The Auditor-General's recommendation is also a very reasonable suggestion that quantitated assessment, preferably as a cost‑benefit analysis, be performed where possible prior to agreeing to funds.

I note the PAC review found that the department assesses the financial return on investment of events, but that a greater focus is placed on policy objectives as articulated in things like the Events Strategy, or Visitor Economy Action Plan.

While having something like a cost-benefit analysis is helpful in decision-making and justification, it is important to contextualise events funding into the bigger picture. Keep in mind that as stated by the Auditor-General's report, even when events are run at a financial loss, they can be justified by the claim that events produce economic benefits for the region in which they are hosted or the state as a whole.
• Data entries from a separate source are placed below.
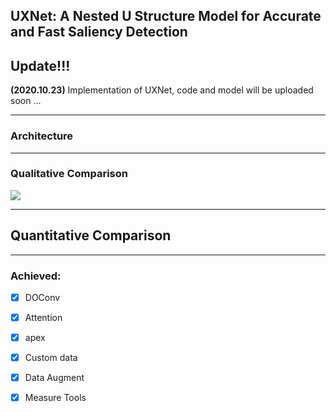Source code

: ## UXNet: A Nested U Structure Model for Accurate and Fast Saliency Detection

## Update!!!



**(2020.10.23)** Implementation of UXNet, code and model will be uploaded soon ...

------

### Architecture





------



### Qualitative Comparison

![](https://github.com/JLooo2/UXNet/blob/master/pics/4.png)

------



## Quantitative Comparison





------



### Achieved:

- [x] DOConv

- [x] Attention

- [x] apex

- [x] Custom data

- [x] Data Augment 

- [x] Measure Tools

  


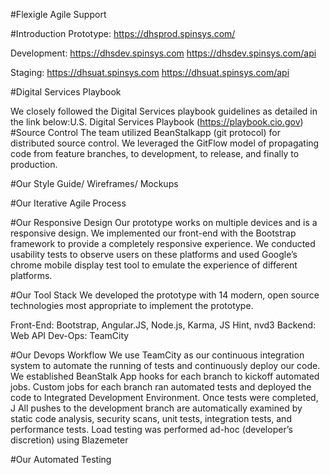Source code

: #Flexigle Agile Support

#Introduction
Prototype: https://dhsprod.spinsys.com/

Development: https://dhsdev.spinsys.com
             https://dhsdev.spinsys.com/api
             
Staging: https://dhsuat.spinsys.com
             https://dhsuat.spinsys.com/api
             
#Digital Services Playbook

We closely followed the Digital Services playbook guidelines as detailed in the link below:U.S. Digital Services Playbook (https://playbook.cio.gov)
#Source Control
The team utilized BeanStalkapp (git protocol) for distributed source control. We leveraged the GitFlow model of propagating code from feature branches, to development, to release, and finally to production. 

#Our Style Guide/ Wireframes/ Mockups

#Our Iterative Agile Process

#Our Responsive Design
Our prototype works on multiple devices and is a responsive design. We implemented our front-end with the Bootstrap framework to provide a completely responsive experience. We conducted usability tests to observe users on these platforms and used Google’s chrome mobile display test tool to emulate the experience of different platforms.

#Our Tool Stack
We developed the prototype with 14 modern, open source technologies most appropriate to implement the prototype.

Front-End: Bootstrap, Angular.JS, Node.js, Karma, JS Hint, nvd3
Backend: Web API
Dev-Ops: TeamCity

#Our Devops Workflow
We use TeamCity as our continuous integration system to automate the running of tests and continuously deploy our code. We established BeanStalk App hooks for each branch to kickoff automated jobs. Custom jobs for each branch ran automated tests and deployed the code to Integrated Development Environment. Once tests were completed, J All pushes to the development branch are automatically examined by static code analysis, security scans, unit tests, integration tests, and performance tests. Load testing was performed ad-hoc (developer’s discretion) using Blazemeter


#Our Automated Testing
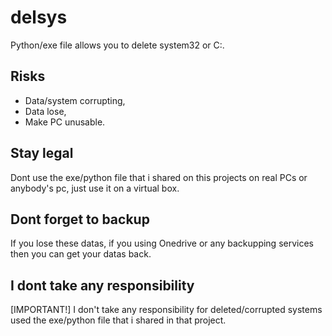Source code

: # delsys
Python/exe file allows you to delete system32 or C:\.

## Risks
- Data/system corrupting,
- Data lose,
- Make PC unusable.

## Stay legal
Dont use the exe/python file that i shared on this projects on real PCs or anybody's pc, just use it on a virtual box.

## Dont forget to backup
If you lose these datas, if you using Onedrive or any backupping services then you can get your datas back.

## I dont take any responsibility
[IMPORTANT!] I don't take any responsibility for deleted/corrupted systems used the exe/python file that i shared in that project.
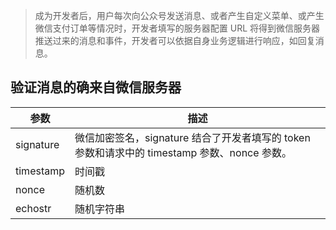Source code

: > 成为开发者后，用户每次向公众号发送消息、或者产生自定义菜单、或产生微信支付订单等情况时，开发者填写的服务器配置 URL 将得到微信服务器推送过来的消息和事件，开发者可以依据自身业务逻辑进行响应，如回复消息。

## 验证消息的确来自微信服务器

| 参数      | 描述                                                                                         |
| --------- | -------------------------------------------------------------------------------------------- |
| signature | 微信加密签名，signature 结合了开发者填写的 token 参数和请求中的 timestamp 参数、nonce 参数。 |
| timestamp | 时间戳                                                                                       |
| nonce     | 随机数                                                                                       |
| echostr   | 随机字符串                                                                                   |
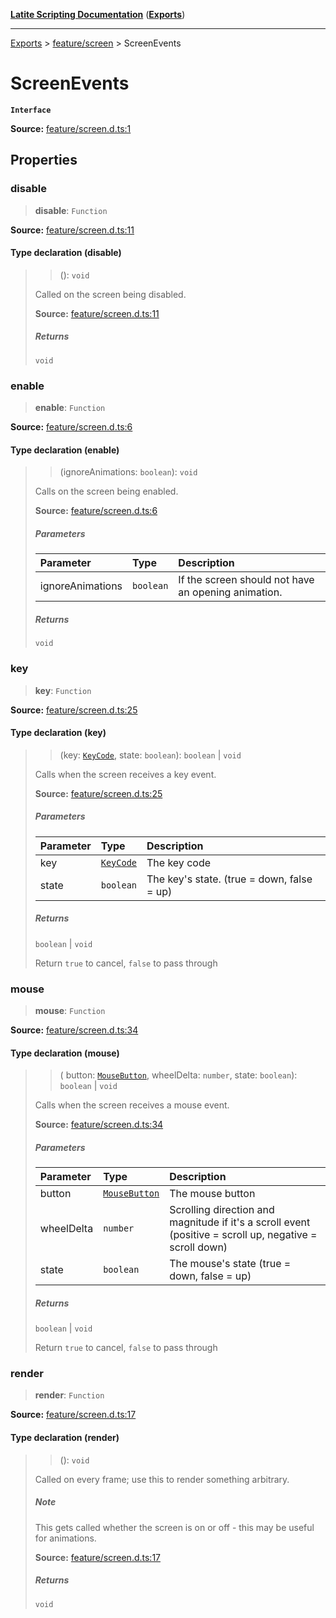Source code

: [**Latite Scripting Documentation**](../../README.md) ([**Exports**](../../exports.md))

---

[Exports](../../exports.md) > [feature/screen](../index.md) > ScreenEvents

# ScreenEvents

**`Interface`**

**Source:** [feature/screen.d.ts:1](https://github.com/LatiteScripting/latitescripting.github.io/blob/a08b0d1/definitions/feature/screen.d.ts#L1)

## Properties

### disable

> **disable**: `Function`

**Source:** [feature/screen.d.ts:11](https://github.com/LatiteScripting/latitescripting.github.io/blob/a08b0d1/definitions/feature/screen.d.ts#L11)

#### Type declaration (disable)

> > (): `void`
>
> Called on the screen being disabled.
>
> **Source:** [feature/screen.d.ts:11](https://github.com/LatiteScripting/latitescripting.github.io/blob/a08b0d1/definitions/feature/screen.d.ts#L11)
>
> ##### Returns
>
> `void`

### enable

> **enable**: `Function`

**Source:** [feature/screen.d.ts:6](https://github.com/LatiteScripting/latitescripting.github.io/blob/a08b0d1/definitions/feature/screen.d.ts#L6)

#### Type declaration (enable)

> > (ignoreAnimations: `boolean`): `void`
>
> Calls on the screen being enabled.
>
> **Source:** [feature/screen.d.ts:6](https://github.com/LatiteScripting/latitescripting.github.io/blob/a08b0d1/definitions/feature/screen.d.ts#L6)
>
> ##### Parameters
>
> | Parameter        | Type      | Description                                         |
> | :--------------- | :-------- | :-------------------------------------------------- |
> | ignoreAnimations | `boolean` | If the screen should not have an opening animation. |
>
> ##### Returns
>
> `void`

### key

> **key**: `Function`

**Source:** [feature/screen.d.ts:25](https://github.com/LatiteScripting/latitescripting.github.io/blob/a08b0d1/definitions/feature/screen.d.ts#L25)

#### Type declaration (key)

> > (key: [`KeyCode`](../../module.key/enumerations/enumeration.KeyCode.md), state: `boolean`): `boolean` \| `void`
>
> Calls when the screen receives a key event.
>
> **Source:** [feature/screen.d.ts:25](https://github.com/LatiteScripting/latitescripting.github.io/blob/a08b0d1/definitions/feature/screen.d.ts#L25)
>
> ##### Parameters
>
> | Parameter | Type                                                              | Description                                |
> | :-------- | :---------------------------------------------------------------- | :----------------------------------------- |
> | key       | [`KeyCode`](../../module.key/enumerations/enumeration.KeyCode.md) | The key code                               |
> | state     | `boolean`                                                         | The key's state. (true = down, false = up) |
>
> ##### Returns
>
> `boolean` \| `void`
>
> Return `true` to cancel, `false` to pass through

### mouse

> **mouse**: `Function`

**Source:** [feature/screen.d.ts:34](https://github.com/LatiteScripting/latitescripting.github.io/blob/a08b0d1/definitions/feature/screen.d.ts#L34)

#### Type declaration (mouse)

> > (
> > button: [`MouseButton`](../../module.latite/enumerations/enumeration.MouseButton.md),
> > wheelDelta: `number`,
> > state: `boolean`): `boolean` \| `void`
>
> Calls when the screen receives a mouse event.
>
> **Source:** [feature/screen.d.ts:34](https://github.com/LatiteScripting/latitescripting.github.io/blob/a08b0d1/definitions/feature/screen.d.ts#L34)
>
> ##### Parameters
>
> | Parameter  | Type                                                                         | Description                                                                                             |
> | :--------- | :--------------------------------------------------------------------------- | :------------------------------------------------------------------------------------------------------ |
> | button     | [`MouseButton`](../../module.latite/enumerations/enumeration.MouseButton.md) | The mouse button                                                                                        |
> | wheelDelta | `number`                                                                     | Scrolling direction and magnitude if it's a scroll event (positive = scroll up, negative = scroll down) |
> | state      | `boolean`                                                                    | The mouse's state (true = down, false = up)                                                             |
>
> ##### Returns
>
> `boolean` \| `void`
>
> Return `true` to cancel, `false` to pass through

### render

> **render**: `Function`

**Source:** [feature/screen.d.ts:17](https://github.com/LatiteScripting/latitescripting.github.io/blob/a08b0d1/definitions/feature/screen.d.ts#L17)

#### Type declaration (render)

> > (): `void`
>
> Called on every frame; use this to render something arbitrary.
>
> ##### Note
>
> This gets called whether the screen is on or off - this may be useful for animations.
>
> **Source:** [feature/screen.d.ts:17](https://github.com/LatiteScripting/latitescripting.github.io/blob/a08b0d1/definitions/feature/screen.d.ts#L17)
>
> ##### Returns
>
> `void`
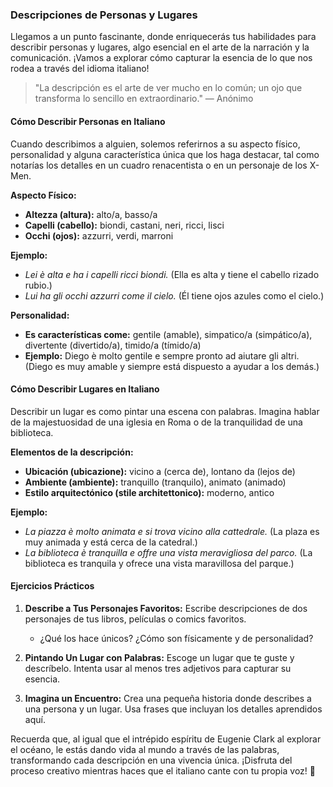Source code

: ### Descripciones de Personas y Lugares

Llegamos a un punto fascinante, donde enriquecerás tus habilidades para describir personas y lugares, algo esencial en el arte de la narración y la comunicación. ¡Vamos a explorar cómo capturar la esencia de lo que nos rodea a través del idioma italiano!

> "La descripción es el arte de ver mucho en lo común; un ojo que transforma lo sencillo en extraordinario." — Anónimo

#### Cómo Describir Personas en Italiano

Cuando describimos a alguien, solemos referirnos a su aspecto físico, personalidad y alguna característica única que los haga destacar, tal como notarías los detalles en un cuadro renacentista o en un personaje de los X-Men.

**Aspecto Físico:**
- **Altezza (altura):** alto/a, basso/a
- **Capelli (cabello):** biondi, castani, neri, ricci, lisci
- **Occhi (ojos):** azzurri, verdi, marroni

**Ejemplo:**
- *Lei è alta e ha i capelli ricci biondi.* (Ella es alta y tiene el cabello rizado rubio.)
- *Lui ha gli occhi azzurri come il cielo.* (Él tiene ojos azules como el cielo.)

**Personalidad:**
- **Es características come:** gentile (amable), simpatico/a (simpático/a), divertente (divertido/a), timido/a (tímido/a)
- **Ejemplo:** Diego è molto gentile e sempre pronto ad aiutare gli altri. (Diego es muy amable y siempre está dispuesto a ayudar a los demás.)

#### Cómo Describir Lugares en Italiano

Describir un lugar es como pintar una escena con palabras. Imagina hablar de la majestuosidad de una iglesia en Roma o de la tranquilidad de una biblioteca.

**Elementos de la descripción:**
- **Ubicación (ubicazione):** vicino a (cerca de), lontano da (lejos de)
- **Ambiente (ambiente):** tranquillo (tranquilo), animato (animado)
- **Estilo arquitectónico (stile architettonico):** moderno, antico

**Ejemplo:**
- *La piazza è molto animata e si trova vicino alla cattedrale.* (La plaza es muy animada y está cerca de la catedral.)
- *La biblioteca è tranquilla e offre una vista meravigliosa del parco.* (La biblioteca es tranquila y ofrece una vista maravillosa del parque.)

#### Ejercicios Prácticos

1. **Describe a Tus Personajes Favoritos:** Escribe descripciones de dos personajes de tus libros, películas o comics favoritos.
   - ¿Qué los hace únicos? ¿Cómo son físicamente y de personalidad?

2. **Pintando Un Lugar con Palabras:** Escoge un lugar que te guste y descríbelo. Intenta usar al menos tres adjetivos para capturar su esencia.

3. **Imagina un Encuentro:** Crea una pequeña historia donde describes a una persona y un lugar. Usa frases que incluyan los detalles aprendidos aquí.

Recuerda que, al igual que el intrépido espíritu de Eugenie Clark al explorar el océano, le estás dando vida al mundo a través de las palabras, transformando cada descripción en una vivencia única. ¡Disfruta del proceso creativo mientras haces que el italiano cante con tu propia voz! 🌟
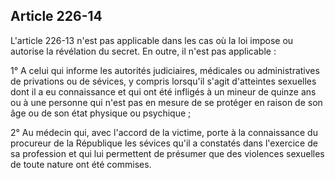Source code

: Article 226-14
----
L'article 226-13 n'est pas applicable dans les cas où la loi impose ou autorise
la révélation du secret. En outre, il n'est pas applicable :

1° A celui qui informe les autorités judiciaires, médicales ou administratives
de privations ou de sévices, y compris lorsqu'il s'agit d'atteintes sexuelles
dont il a eu connaissance et qui ont été infligés à un mineur de quinze ans ou à
une personne qui n'est pas en mesure de se protéger en raison de son âge ou de
son état physique ou psychique ;

2° Au médecin qui, avec l'accord de la victime, porte à la connaissance du
procureur de la République les sévices qu'il a constatés dans l'exercice de sa
profession et qui lui permettent de présumer que des violences sexuelles de
toute nature ont été commises.
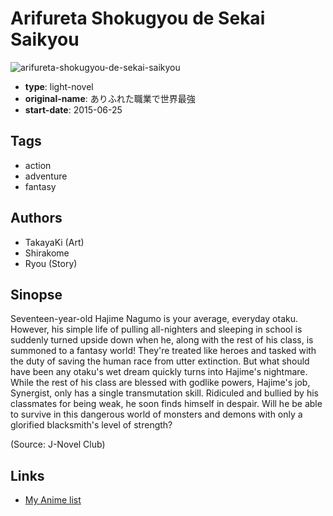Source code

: # Arifureta Shokugyou de Sekai Saikyou

![arifureta-shokugyou-de-sekai-saikyou](https://cdn.myanimelist.net/images/manga/1/159433.jpg)

-   **type**: light-novel
-   **original-name**: ありふれた職業で世界最強
-   **start-date**: 2015-06-25

## Tags

-   action
-   adventure
-   fantasy

## Authors

-   TakayaKi (Art)
-   Shirakome
-   Ryou (Story)

## Sinopse

Seventeen-year-old Hajime Nagumo is your average, everyday otaku. However, his simple life of pulling all-nighters and sleeping in school is suddenly turned upside down when he, along with the rest of his class, is summoned to a fantasy world! They're treated like heroes and tasked with the duty of saving the human race from utter extinction. But what should have been any otaku's wet dream quickly turns into Hajime's nightmare. While the rest of his class are blessed with godlike powers, Hajime's job, Synergist, only has a single transmutation skill. Ridiculed and bullied by his classmates for being weak, he soon finds himself in despair. Will he be able to survive in this dangerous world of monsters and demons with only a glorified blacksmith's level of strength?

(Source: J-Novel Club)

## Links

-   [My Anime list](https://myanimelist.net/manga/88923/Arifureta_Shokugyou_de_Sekai_Saikyou)
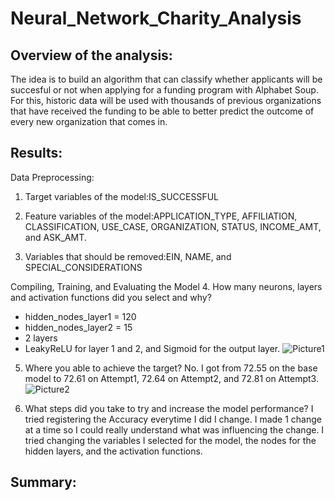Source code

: # Neural_Network_Charity_Analysis

## Overview of the analysis: 

The idea is to build an algorithm that can classify whether applicants will be succesful or not when applying for a funding program with Alphabet Soup.
For this, historic data will be used with thousands of previous organizations that have received the funding to be able to better predict the outcome of every new organization that comes in.
## Results: 
Data Preprocessing:
1. Target variables of the model:IS_SUCCESSFUL


2. Feature variables of the model:APPLICATION_TYPE, AFFILIATION, CLASSIFICATION, USE_CASE, ORGANIZATION, STATUS, INCOME_AMT, and ASK_AMT.


3. Variables that should be removed:EIN, NAME, and SPECIAL_CONSIDERATIONS

Compiling, Training, and Evaluating the Model
4. How many neurons, layers and activation functions did you select and why?
* hidden_nodes_layer1 = 120
* hidden_nodes_layer2 = 15
* 2 layers
* LeakyReLU for layer 1 and 2, and Sigmoid for the output layer.
![Picture1]()


5. Where you able to achieve the target?
No. I got from 72.55 on the base model to 72.61 on Attempt1, 72.64 on Attempt2, and 72.81 on Attempt3.
![Picture2]()

6. What steps did you take to try and increase the model performance?
I tried registering the Accuracy everytime I did I change. I made 1 change at a time so I could really understand what was influencing the change. I tried changing the variables I selected for the model, the nodes for the hidden layers, and the activation functions.


## Summary: 
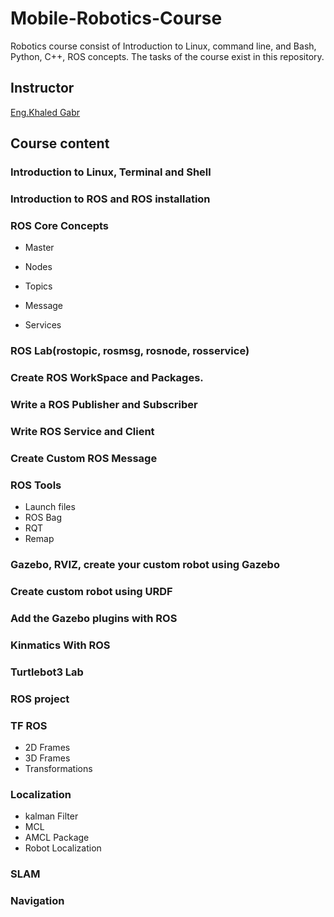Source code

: # Mobile-Robotics-Course

Robotics course consist of Introduction to Linux, command line, and Bash, Python, C++, ROS concepts. The tasks of the course exist in this repository.
## Instructor 
[Eng.Khaled Gabr](https://github.com/khaledgabr77) 
## Course content
### Introduction to Linux, Terminal and Shell
### Introduction to ROS and ROS installation 
### ROS Core Concepts
* Master
* Nodes
* Topics
* Message
* Services
  
  ###
  
### ROS Lab(rostopic, rosmsg, rosnode, rosservice)
### Create ROS WorkSpace and Packages.
### Write a ROS Publisher and Subscriber
### Write ROS Service and Client
### Create Custom ROS Message  
### ROS Tools
* Launch files
* ROS Bag
* RQT
* Remap
### Gazebo, RVIZ, create your custom robot using Gazebo
### Create custom robot using URDF
### Add the Gazebo plugins with ROS
### Kinmatics With ROS
### Turtlebot3 Lab
### ROS project
### TF ROS
* 2D Frames
* 3D Frames
* Transformations
### Localization
* kalman Filter
* MCL
* AMCL Package
* Robot Localization
### SLAM 
### Navigation













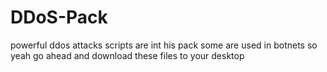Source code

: # DDoS-Pack
powerful ddos attacks scripts are int his pack some are used in botnets so yeah go ahead and download these files to your desktop
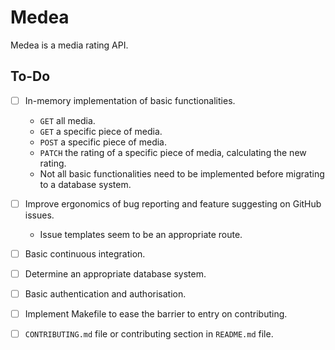 # Medea
Medea is a media rating API.

## To-Do
- [ ] In-memory implementation of basic functionalities.
  - `GET` all media.
  - `GET` a specific piece of media.
  - `POST` a specific piece of media.
  - `PATCH` the rating of a specific piece of media, calculating the new rating.
  - Not all basic functionalities need to be implemented before migrating to a database system.
- [ ] Improve ergonomics of bug reporting and feature suggesting on GitHub issues.
  - Issue templates seem to be an appropriate route.
- [ ] Basic continuous integration.
- [ ] Determine an appropriate database system.
- [ ] Basic authentication and authorisation.
- [ ] Implement Makefile to ease the barrier to entry on contributing.
- [ ] `CONTRIBUTING.md` file or contributing section in `README.md` file.

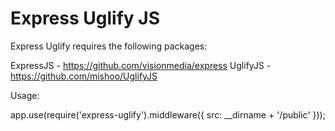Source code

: # Express Uglify JS #

Express Uglify requires the following packages:

ExpressJS - https://github.com/visionmedia/express
UglifyJS - https://github.com/mishoo/UglifyJS

Usage:

app.use(require('express-uglify').middleware({ src: __dirname + '/public' }));




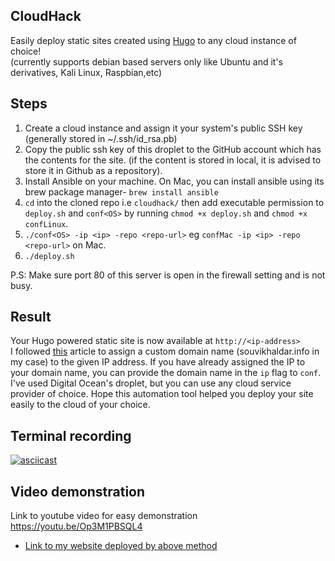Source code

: ## CloudHack
Easily deploy static sites created using [Hugo](https://gohugo.io/) to any cloud instance of choice!  
(currently supports debian based servers only like Ubuntu and it's derivatives, Kali Linux, Raspbian,etc) 

## Steps
1. Create a cloud instance and assign it your system's public SSH key (generally stored in ~/.ssh/id_rsa.pb)  
2. Copy the public ssh key of this droplet to the GitHub account which has the contents for the site. (if the content is stored in local, it is advised to store it in Github as a repository).   
3. Install Ansible on your machine. On Mac, you can install ansible using its brew package manager- `brew install ansible`   
4. `cd` into the cloned repo i.e `cloudhack/` then add executable permission to `deploy.sh` and `conf<OS>` by running `chmod +x deploy.sh` and `chmod +x confLinux`.  
5. `./conf<OS> -ip <ip> -repo <repo-url>`  eg `confMac -ip <ip> -repo <repo-url>` on Mac.  
6. `./deploy.sh`  

P.S: Make sure port 80 of this server is open in the firewall setting and is not busy. 


## Result
Your Hugo powered static site is now available at `http://<ip-address>`  
I followed [this](https://www.howlthemes.com/point-domain-name-digitalocean-droplet/) article to assign a custom domain name (souvikhaldar.info in my case) to the given IP address. If you have already assigned the IP to your domain name, you can provide the domain name in the `ip` flag to `conf`. I've used Digital Ocean's droplet, but you can use any cloud service provider of choice. Hope this automation tool helped you deploy your site easily to the cloud of your choice.   
## Terminal recording
[![asciicast](https://asciinema.org/a/343311.svg)](https://asciinema.org/a/343311)

## Video demonstration 
Link to youtube video for easy demonstration
https://youtu.be/Op3M1PBSQL4

* [Link to my website deployed by above method](http://souvikhaldar.info)
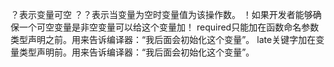 ？表示变量可空
？？表示当变量为空时变量值为该操作数。
！如果开发者能够确保一个可空变量是非空变量可以给这个变量加！
required只能加在函数命名参数类型声明之前。用来告诉编译器：“我后面会初始化这个变量”。
late关键字加在变量类型声明前。用来告诉编译器：“我后面会初始化这个变量”。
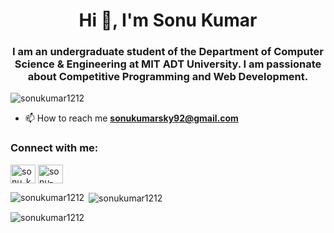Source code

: <h1 align="center">Hi 👋, I'm Sonu Kumar</h1>
<h3 align="center">I am an undergraduate student of the Department of Computer Science & Engineering at MIT ADT University. I am passionate about Competitive Programming and Web Development.</h3>

<p align="left"> <img src="https://komarev.com/ghpvc/?username=sonukumar1212&label=Profile%20views&color=0e75b6&style=flat" alt="sonukumar1212" /> </p>

- 📫 How to reach me **sonukumarsky92@gmail.com**

<h3 align="left">Connect with me:</h3>
<p align="left">
<a href="https://twitter.com/sonu_kumar____" target="blank"><img align="center" src="https://raw.githubusercontent.com/rahuldkjain/github-profile-readme-generator/master/src/images/icons/Social/twitter.svg" alt="sonu_kumar____" height="30" width="40" /></a>
<a href="https://linkedin.com/in/sonu-kumar-8a712a1a3" target="blank"><img align="center" src="https://raw.githubusercontent.com/rahuldkjain/github-profile-readme-generator/master/src/images/icons/Social/linked-in-alt.svg" alt="sonu-kumar-8a712a1a3" height="30" width="40" /></a>
</p>

<p><img align="left" src="https://github-readme-stats.vercel.app/api/top-langs?username=sonukumar1212&show_icons=true&locale=en&layout=compact" alt="sonukumar1212" /></p>

<p>&nbsp;<img align="center" src="https://github-readme-stats.vercel.app/api?username=sonukumar1212&show_icons=true&locale=en" alt="sonukumar1212" /></p>

<p><img align="center" src="https://github-readme-streak-stats.herokuapp.com/?user=sonukumar1212&" alt="sonukumar1212" /></p>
They are quantitative, intangible benefits to holding and funding events which go beyond a mere financial calculation. Finally, the Auditor-General's recommendation that extra reports for funded events be routinely compared with the information used to make funding decisions is also very reasonable. It is important to make sure that what was funded was actually what was delivered and for ongoing funding of certain events, what can be expected in subsequent years.

Again, this speaks to risk management and dovetails back into the first recommendation of the Auditor-General, that all documentation relating to event funding decisions be retained. I thank the Chair of the Public Accounts Committee for discussing this review and believe it will remain the important document for events in coming years.